Problem description: Extract the lines up to and including the one that contains "Who has stolen", starting with the first line of the entries below, and omit the pictures.

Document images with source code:
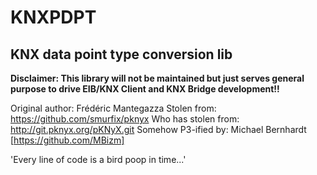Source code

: # KNXPDPT

## KNX data point type conversion lib

**Disclaimer: This library will not be maintained but just serves general purpose to drive EIB/KNX Client and KNX Bridge development!!**

Original author: Frédéric Mantegazza
Stolen from: https://github.com/smurfix/pknyx
Who has stolen from: http://git.pknyx.org/pKNyX.git
Somehow P3-ified by: Michael Bernhardt [https://github.com/MBizm]

'Every line of code is a bird poop in time...'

Final answer:
Source code

: # KNXPDPT

## KNX data point type conversion lib

**Disclaimer: This library will not be maintained but just serves general purpose to drive EIB/KNX Client and KNX Bridge development!!**

Original author: Frédéric Mantegazza
Stolen from: https://github.com/smurfix/pknyx
Who has stolen from: http://git.pknyx.org/pKNyX.git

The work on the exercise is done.